RACES is an organization of amateur radio operators who volunteer to provide radio communications for State and local governments in times of emergency. Created in 1952 primarily to serve in civil defense emergencies, RACES provides essential communications and warning links to supplement State and local government assets during emergencies.
RACES is a special part of the amateur operation sponsored by the Federal Emergency Management Agency (FEMA). RACES provides emergency communications for civil preparedness purposes only. RACES is conducted by amateurs using their primary station licenses or by existing RACES stations. In the event that the President invokes the War Emergency powers, amateurs officially enrolled in the local civil preparedness group would become limited to certain frequencies, while all other amateur operations would be silenced.

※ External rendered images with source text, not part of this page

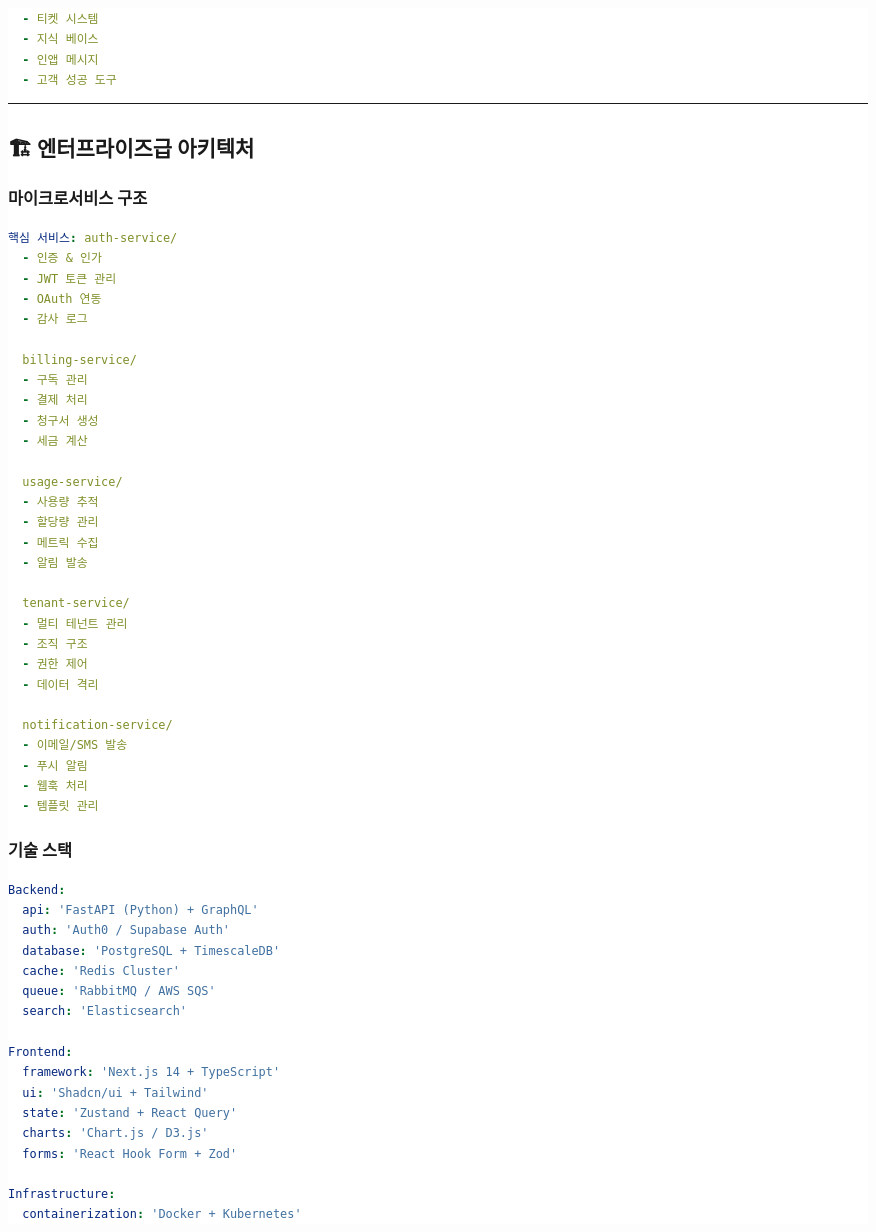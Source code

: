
 ```yaml
  - 티켓 시스템
  - 지식 베이스
  - 인앱 메시지
  - 고객 성공 도구
```

---

## 🏗️ 엔터프라이즈급 아키텍처

### **마이크로서비스 구조**

```yaml
핵심 서비스: auth-service/
  - 인증 & 인가
  - JWT 토큰 관리
  - OAuth 연동
  - 감사 로그

  billing-service/
  - 구독 관리
  - 결제 처리
  - 청구서 생성
  - 세금 계산

  usage-service/
  - 사용량 추적
  - 할당량 관리
  - 메트릭 수집
  - 알림 발송

  tenant-service/
  - 멀티 테넌트 관리
  - 조직 구조
  - 권한 제어
  - 데이터 격리

  notification-service/
  - 이메일/SMS 발송
  - 푸시 알림
  - 웹훅 처리
  - 템플릿 관리
```

### **기술 스택**

```yaml
Backend:
  api: 'FastAPI (Python) + GraphQL'
  auth: 'Auth0 / Supabase Auth'
  database: 'PostgreSQL + TimescaleDB'
  cache: 'Redis Cluster'
  queue: 'RabbitMQ / AWS SQS'
  search: 'Elasticsearch'

Frontend:
  framework: 'Next.js 14 + TypeScript'
  ui: 'Shadcn/ui + Tailwind'
  state: 'Zustand + React Query'
  charts: 'Chart.js / D3.js'
  forms: 'React Hook Form + Zod'

Infrastructure:
  containerization: 'Docker + Kubernetes'
```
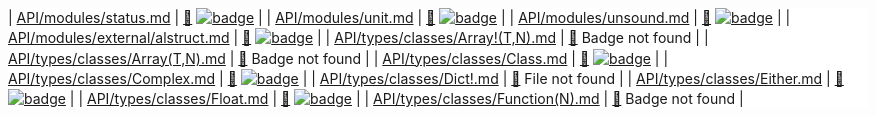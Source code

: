 | [API/modules/status.md](../EN/API/modules/status.md) | [📝](../JA/API/modules/status.md) [![badge](https://img.shields.io/endpoint.svg?url=https%3A%2F%2Fgezf7g7pd5.execute-api.ap-northeast-1.amazonaws.com%2Fdefault%2Fsource_up_to_date%3Fowner%3Derg-lang%26repos%3Derg%26ref%3Dmain%26path%3Ddoc/EN/API/modules/status.md%26commit_hash%3Dd15cbbf7b33df0f78a575cff9679d84c36ea3ab1)](https://gezf7g7pd5.execute-api.ap-northeast-1.amazonaws.com/default/source_up_to_date?owner=erg-lang&repos=erg&ref=main&path=doc/EN/API/modules/status.md&commit_hash=d15cbbf7b33df0f78a575cff9679d84c36ea3ab1) |
| [API/modules/unit.md](../EN/API/modules/unit.md) | [📝](../JA/API/modules/unit.md) [![badge](https://img.shields.io/endpoint.svg?url=https%3A%2F%2Fgezf7g7pd5.execute-api.ap-northeast-1.amazonaws.com%2Fdefault%2Fsource_up_to_date%3Fowner%3Derg-lang%26repos%3Derg%26ref%3Dmain%26path%3Ddoc/EN/API/modules/unit.md%26commit_hash%3D06f8edc9e2c0cee34f6396fd7c64ec834ffb5352)](https://gezf7g7pd5.execute-api.ap-northeast-1.amazonaws.com/default/source_up_to_date?owner=erg-lang&repos=erg&ref=main&path=doc/EN/API/modules/unit.md&commit_hash=06f8edc9e2c0cee34f6396fd7c64ec834ffb5352) |
| [API/modules/unsound.md](../EN/API/modules/unsound.md) | [📝](../JA/API/modules/unsound.md) [![badge](https://img.shields.io/endpoint.svg?url=https%3A%2F%2Fgezf7g7pd5.execute-api.ap-northeast-1.amazonaws.com%2Fdefault%2Fsource_up_to_date%3Fowner%3Derg-lang%26repos%3Derg%26ref%3Dmain%26path%3Ddoc/EN/API/modules/unsound.md%26commit_hash%3D06f8edc9e2c0cee34f6396fd7c64ec834ffb5352)](https://gezf7g7pd5.execute-api.ap-northeast-1.amazonaws.com/default/source_up_to_date?owner=erg-lang&repos=erg&ref=main&path=doc/EN/API/modules/unsound.md&commit_hash=06f8edc9e2c0cee34f6396fd7c64ec834ffb5352) |
| [API/modules/external/alstruct.md](../EN/API/modules/external/alstruct.md) | [📝](../JA/API/modules/external/alstruct.md) [![badge](https://img.shields.io/endpoint.svg?url=https%3A%2F%2Fgezf7g7pd5.execute-api.ap-northeast-1.amazonaws.com%2Fdefault%2Fsource_up_to_date%3Fowner%3Derg-lang%26repos%3Derg%26ref%3Dmain%26path%3Ddoc/EN/API/modules/external/alstruct.md%26commit_hash%3D14657486719a134f494e107774ac8f9d5a63f083)](https://gezf7g7pd5.execute-api.ap-northeast-1.amazonaws.com/default/source_up_to_date?owner=erg-lang&repos=erg&ref=main&path=doc/EN/API/modules/external/alstruct.md&commit_hash=14657486719a134f494e107774ac8f9d5a63f083) |
| [API/types/classes/Array!(T,N).md](../EN/API/types/classes/Array!(T,N).md) | [📝](../JA/API/types/classes/Array!(T,N).md) Badge not found |
| [API/types/classes/Array(T,N).md](../EN/API/types/classes/Array(T,N).md) | [📝](../JA/API/types/classes/Array(T,N).md) Badge not found |
| [API/types/classes/Class.md](../EN/API/types/classes/Class.md) | [📝](../JA/API/types/classes/Class.md) [![badge](https://img.shields.io/endpoint.svg?url=https%3A%2F%2Fgezf7g7pd5.execute-api.ap-northeast-1.amazonaws.com%2Fdefault%2Fsource_up_to_date%3Fowner%3Derg-lang%26repos%3Derg%26ref%3Dmain%26path%3Ddoc/EN/API/types/classes/Class.md%26commit_hash%3Dd15cbbf7b33df0f78a575cff9679d84c36ea3ab1)](https://gezf7g7pd5.execute-api.ap-northeast-1.amazonaws.com/default/source_up_to_date?owner=erg-lang&repos=erg&ref=main&path=doc/EN/API/types/classes/Class.md&commit_hash=d15cbbf7b33df0f78a575cff9679d84c36ea3ab1) |
| [API/types/classes/Complex.md](../EN/API/types/classes/Complex.md) | [📝](../JA/API/types/classes/Complex.md) [![badge](https://img.shields.io/endpoint.svg?url=https%3A%2F%2Fgezf7g7pd5.execute-api.ap-northeast-1.amazonaws.com%2Fdefault%2Fsource_up_to_date%3Fowner%3Derg-lang%26repos%3Derg%26ref%3Dmain%26path%3Ddoc/EN/API/types/classes/Complex.md%26commit_hash%3Dd15cbbf7b33df0f78a575cff9679d84c36ea3ab1)](https://gezf7g7pd5.execute-api.ap-northeast-1.amazonaws.com/default/source_up_to_date?owner=erg-lang&repos=erg&ref=main&path=doc/EN/API/types/classes/Complex.md&commit_hash=d15cbbf7b33df0f78a575cff9679d84c36ea3ab1) |
| [API/types/classes/Dict!.md](../EN/API/types/classes/Dict!.md) | [📝](../JA/API/types/classes/Dict!.md) File not found |
| [API/types/classes/Either.md](../EN/API/types/classes/Either.md) | [📝](../JA/API/types/classes/Either.md) [![badge](https://img.shields.io/endpoint.svg?url=https%3A%2F%2Fgezf7g7pd5.execute-api.ap-northeast-1.amazonaws.com%2Fdefault%2Fsource_up_to_date%3Fowner%3Derg-lang%26repos%3Derg%26ref%3Dmain%26path%3Ddoc/EN/API/types/classes/Either.md%26commit_hash%3Dd15cbbf7b33df0f78a575cff9679d84c36ea3ab1)](https://gezf7g7pd5.execute-api.ap-northeast-1.amazonaws.com/default/source_up_to_date?owner=erg-lang&repos=erg&ref=main&path=doc/EN/API/types/classes/Either.md&commit_hash=d15cbbf7b33df0f78a575cff9679d84c36ea3ab1) |
| [API/types/classes/Float.md](../EN/API/types/classes/Float.md) | [📝](../JA/API/types/classes/Float.md) [![badge](https://img.shields.io/endpoint.svg?url=https%3A%2F%2Fgezf7g7pd5.execute-api.ap-northeast-1.amazonaws.com%2Fdefault%2Fsource_up_to_date%3Fowner%3Derg-lang%26repos%3Derg%26ref%3Dmain%26path%3Ddoc/EN/API/types/classes/Float.md%26commit_hash%3Dd15cbbf7b33df0f78a575cff9679d84c36ea3ab1)](https://gezf7g7pd5.execute-api.ap-northeast-1.amazonaws.com/default/source_up_to_date?owner=erg-lang&repos=erg&ref=main&path=doc/EN/API/types/classes/Float.md&commit_hash=d15cbbf7b33df0f78a575cff9679d84c36ea3ab1) |
| [API/types/classes/Function(N).md](../EN/API/types/classes/Function(N).md) | [📝](../JA/API/types/classes/Function(N).md) Badge not found |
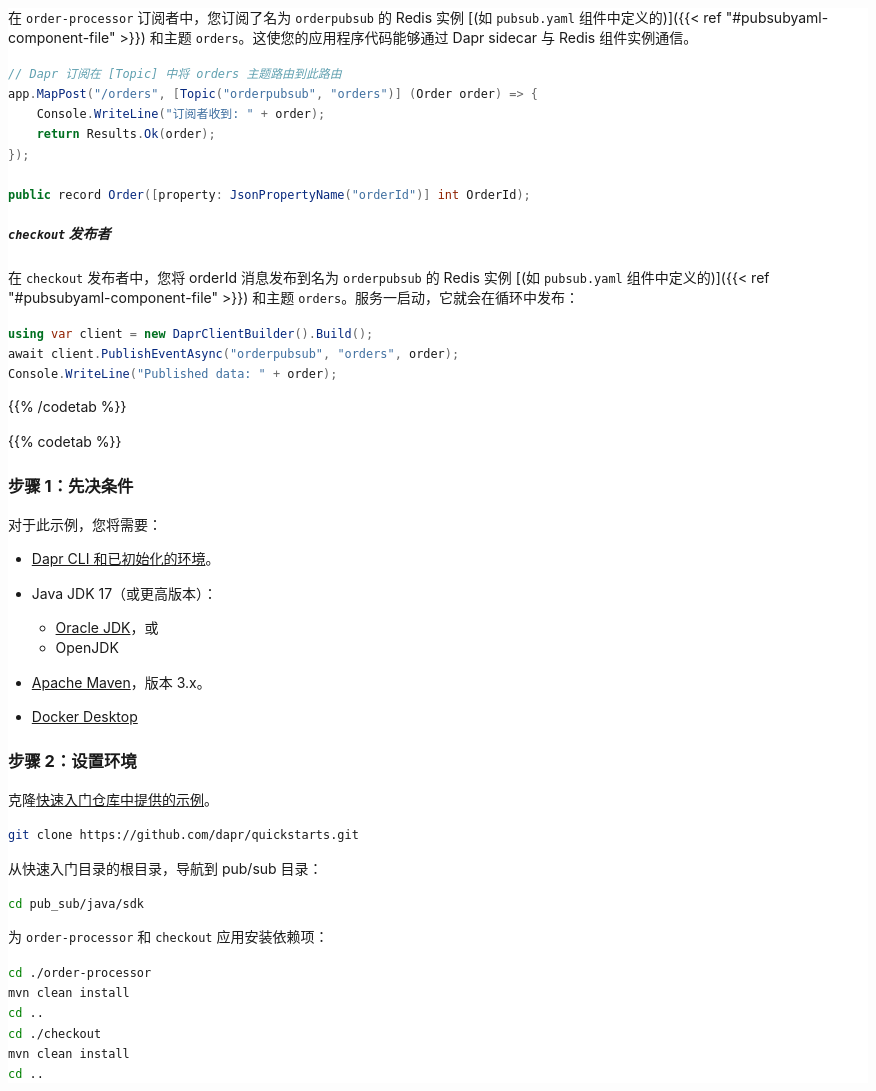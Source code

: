 在 `order-processor` 订阅者中，您订阅了名为 `orderpubsub` 的 Redis 实例 [(如 `pubsub.yaml` 组件中定义的)]({{< ref "#pubsubyaml-component-file" >}}) 和主题 `orders`。这使您的应用程序代码能够通过 Dapr sidecar 与 Redis 组件实例通信。

```cs
// Dapr 订阅在 [Topic] 中将 orders 主题路由到此路由
app.MapPost("/orders", [Topic("orderpubsub", "orders")] (Order order) => {
    Console.WriteLine("订阅者收到: " + order);
    return Results.Ok(order);
});

public record Order([property: JsonPropertyName("orderId")] int OrderId);
```

##### `checkout` 发布者

在 `checkout` 发布者中，您将 orderId 消息发布到名为 `orderpubsub` 的 Redis 实例 [(如 `pubsub.yaml` 组件中定义的)]({{< ref "#pubsubyaml-component-file" >}}) 和主题 `orders`。服务一启动，它就会在循环中发布：

```cs
using var client = new DaprClientBuilder().Build();
await client.PublishEventAsync("orderpubsub", "orders", order);
Console.WriteLine("Published data: " + order);
```

{{% /codetab %}}

 
{{% codetab %}}

### 步骤 1：先决条件

对于此示例，您将需要：

- [Dapr CLI 和已初始化的环境](https://docs.dapr.io/getting-started)。
- Java JDK 17（或更高版本）：
  - [Oracle JDK](https://www.oracle.com/java/technologies/downloads)，或
  - OpenJDK
- [Apache Maven](https://maven.apache.org/install.html)，版本 3.x。

- [Docker Desktop](https://www.docker.com/products/docker-desktop)


### 步骤 2：设置环境

克隆[快速入门仓库中提供的示例](https://github.com/dapr/quickstarts/tree/master/pub_sub/java/sdk)。

```bash
git clone https://github.com/dapr/quickstarts.git
```

从快速入门目录的根目录，导航到 pub/sub 目录：

```bash
cd pub_sub/java/sdk
```

为 `order-processor` 和 `checkout` 应用安装依赖项：

```bash
cd ./order-processor
mvn clean install
cd ..
cd ./checkout
mvn clean install
cd ..
```
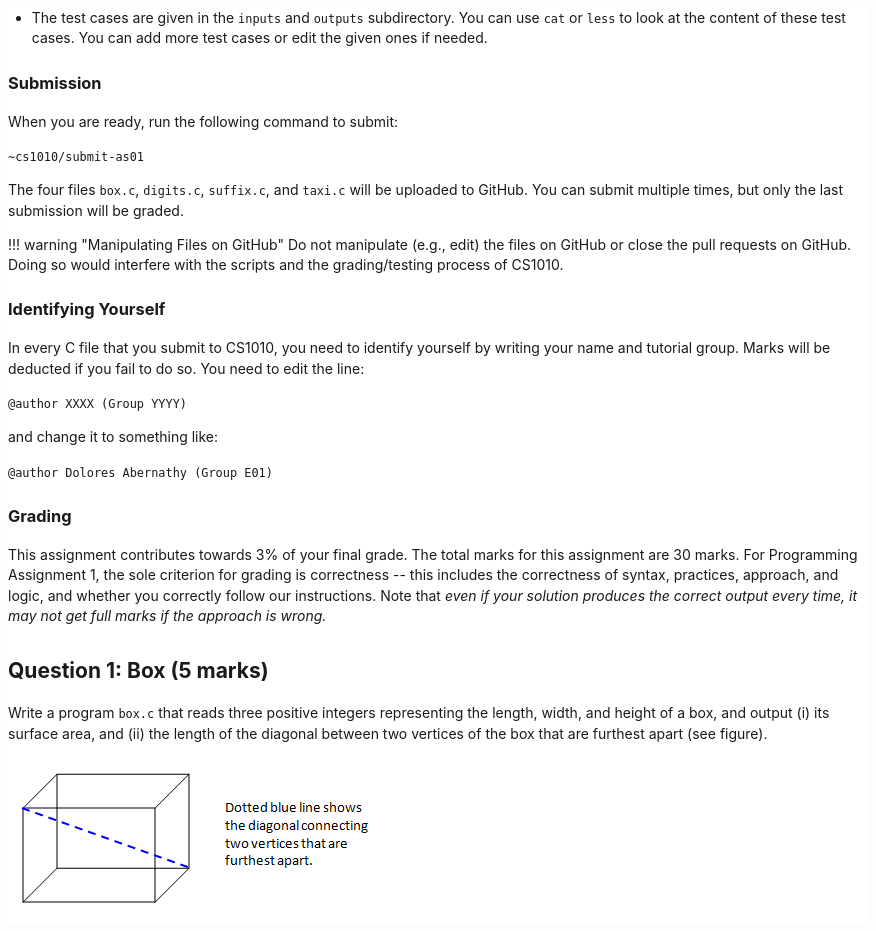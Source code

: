 - The test cases are given in the `inputs` and `outputs` subdirectory.  You can use `cat` or `less` to look at the content of these test cases.  You can add more test cases or edit the given ones if needed.

### Submission

When you are ready, run the following command to submit:

```
~cs1010/submit-as01
```

The four files `box.c`, `digits.c`, `suffix.c`, and `taxi.c` will be uploaded to GitHub.  You can submit multiple times, but only the last submission will be graded.

!!! warning "Manipulating Files on GitHub"
    Do not manipulate (e.g., edit) the files on GitHub or close the pull requests on GitHub.  Doing so would interfere with the scripts and the grading/testing process of CS1010.

### Identifying Yourself

In every C file that you submit to CS1010, you need to identify yourself by writing your name and tutorial group. Marks will be deducted if you fail to do so. You need to edit the line:

```
@author XXXX (Group YYYY)
```

and change it to something like:

```
@author Dolores Abernathy (Group E01)
```

### Grading

This assignment contributes towards 3% of your final grade.  The total marks for this assignment are 30 marks.  For Programming Assignment 1, the sole criterion for grading is correctness -- this includes the correctness of syntax, practices, approach, and logic, and whether you correctly follow our instructions.  Note that _even if your solution produces the correct output every time, it may not get full marks if the approach is wrong._

## Question 1: Box (5 marks)

Write a program `box.c` that reads three positive integers representing the length, width, and height of a box, and output (i) its surface area, and (ii) the length of the diagonal between two vertices of the box that are furthest apart (see figure).

![diagonal of a box](figures/pa/pa01-box.gif)
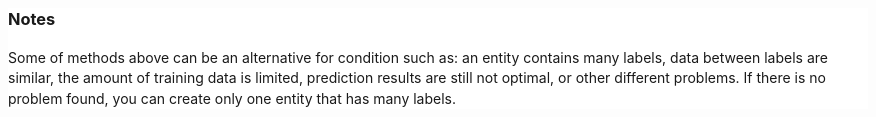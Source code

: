 ### Notes

Some of methods above can be an alternative for condition such as: an entity contains many labels, data between labels are similar, the amount of training data is limited, prediction results are still not optimal, or other different problems. If there is no problem found, you can create only one entity that has many labels.
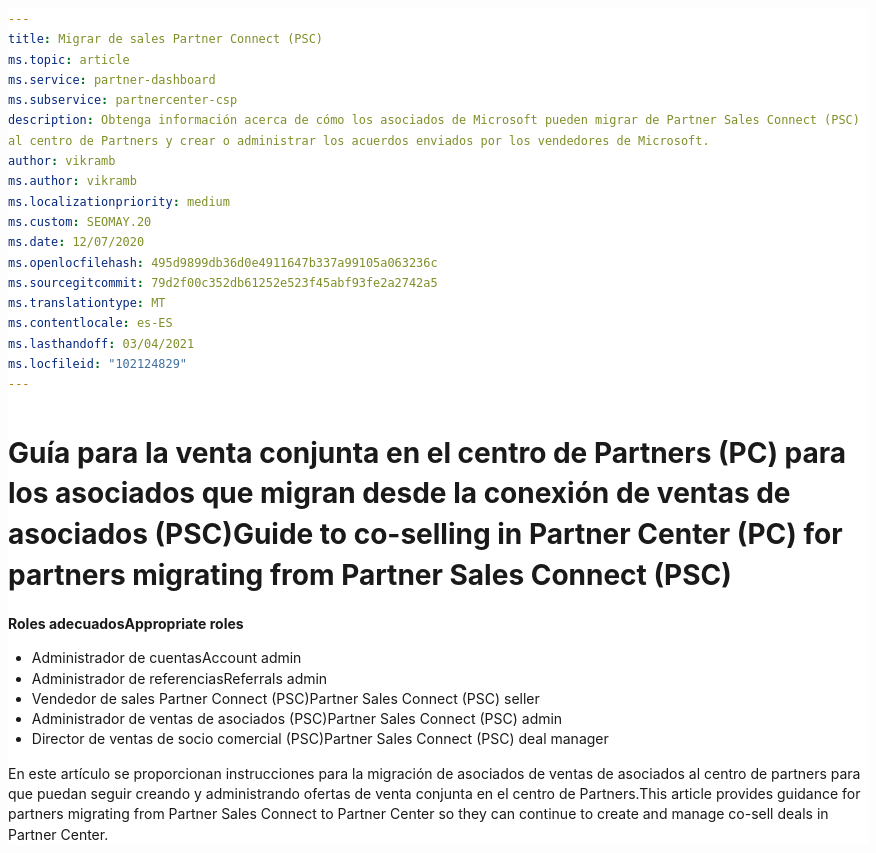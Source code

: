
 ```yaml
---
title: Migrar de sales Partner Connect (PSC)
ms.topic: article
ms.service: partner-dashboard
ms.subservice: partnercenter-csp
description: Obtenga información acerca de cómo los asociados de Microsoft pueden migrar de Partner Sales Connect (PSC) al centro de Partners y crear o administrar los acuerdos enviados por los vendedores de Microsoft.
author: vikramb
ms.author: vikramb
ms.localizationpriority: medium
ms.custom: SEOMAY.20
ms.date: 12/07/2020
ms.openlocfilehash: 495d9899db36d0e4911647b337a99105a063236c
ms.sourcegitcommit: 79d2f00c352db61252e523f45abf93fe2a2742a5
ms.translationtype: MT
ms.contentlocale: es-ES
ms.lasthandoff: 03/04/2021
ms.locfileid: "102124829"
---
```

# <a name="guide-to-co-selling-in-partner-center-pc-for-partners-migrating-from-partner-sales-connect-psc"></a><span data-ttu-id="76d0c-103">Guía para la venta conjunta en el centro de Partners (PC) para los asociados que migran desde la conexión de ventas de asociados (PSC)</span><span class="sxs-lookup"><span data-stu-id="76d0c-103">Guide to co-selling in Partner Center (PC) for partners migrating from Partner Sales Connect (PSC)</span></span>

<span data-ttu-id="76d0c-104">**Roles adecuados**</span><span class="sxs-lookup"><span data-stu-id="76d0c-104">**Appropriate roles**</span></span>

- <span data-ttu-id="76d0c-105">Administrador de cuentas</span><span class="sxs-lookup"><span data-stu-id="76d0c-105">Account admin</span></span>
- <span data-ttu-id="76d0c-106">Administrador de referencias</span><span class="sxs-lookup"><span data-stu-id="76d0c-106">Referrals admin</span></span>
- <span data-ttu-id="76d0c-107">Vendedor de sales Partner Connect (PSC)</span><span class="sxs-lookup"><span data-stu-id="76d0c-107">Partner Sales Connect (PSC) seller</span></span>
- <span data-ttu-id="76d0c-108">Administrador de ventas de asociados (PSC)</span><span class="sxs-lookup"><span data-stu-id="76d0c-108">Partner Sales Connect (PSC) admin</span></span>
- <span data-ttu-id="76d0c-109">Director de ventas de socio comercial (PSC)</span><span class="sxs-lookup"><span data-stu-id="76d0c-109">Partner Sales Connect (PSC) deal manager</span></span>

<span data-ttu-id="76d0c-110">En este artículo se proporcionan instrucciones para la migración de asociados de ventas de asociados al centro de partners para que puedan seguir creando y administrando ofertas de venta conjunta en el centro de Partners.</span><span class="sxs-lookup"><span data-stu-id="76d0c-110">This article provides guidance for partners migrating from Partner Sales Connect to Partner Center so they can continue to create and manage co-sell deals in Partner Center.</span></span>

ARES is the "Amateur Radio Emergency Service." This is the national amateur radio emergency preparedness organization sponsored by the American Radio Relay League (ARRL). This organization is completely different from RACES, although many goals are in common. In many cases, ARES will be used as a public service organization to assist with communications during non-emergency events such as parades, foot and bicycle races, and community events. Membership in the ARRL is not required for amateur radio operator to be an ARES member. In general, ARES is organized to serve the public, and RACES is organized to serve the government. It is desirable for RACES members to also be enrolled in the ARES program. The additional training received during ARES public service events can be of great value during times of emergency. In addition to this, there are times of emergency when ARES will be the first organization to activate for communications assistance. As an emergency escalates, the local Emergency Manager may call for a RACES activation. At this time, with radio operators already activated, the operation can smoothly go from an ARES operation to a RACES operation. It must be noted that when this happens, the RACES members are now under the supervision of the County RACES Radio Officer and the County Emergency Manager, and are no longer directly involved with the ARES operation. At this point, operations will usually move to the EOC if the radio operators are not already there. It is suggested that one operator on each shift remain with the ARES operation to act as liaison between RACES and the non-RACES stations which may be involved supporting other agencies or organizations. Whenever possible, RACES and ARES communications should be on different net frequencies. Cooperation between the ARES and RACES organizations is of high importance, and cannot be understated.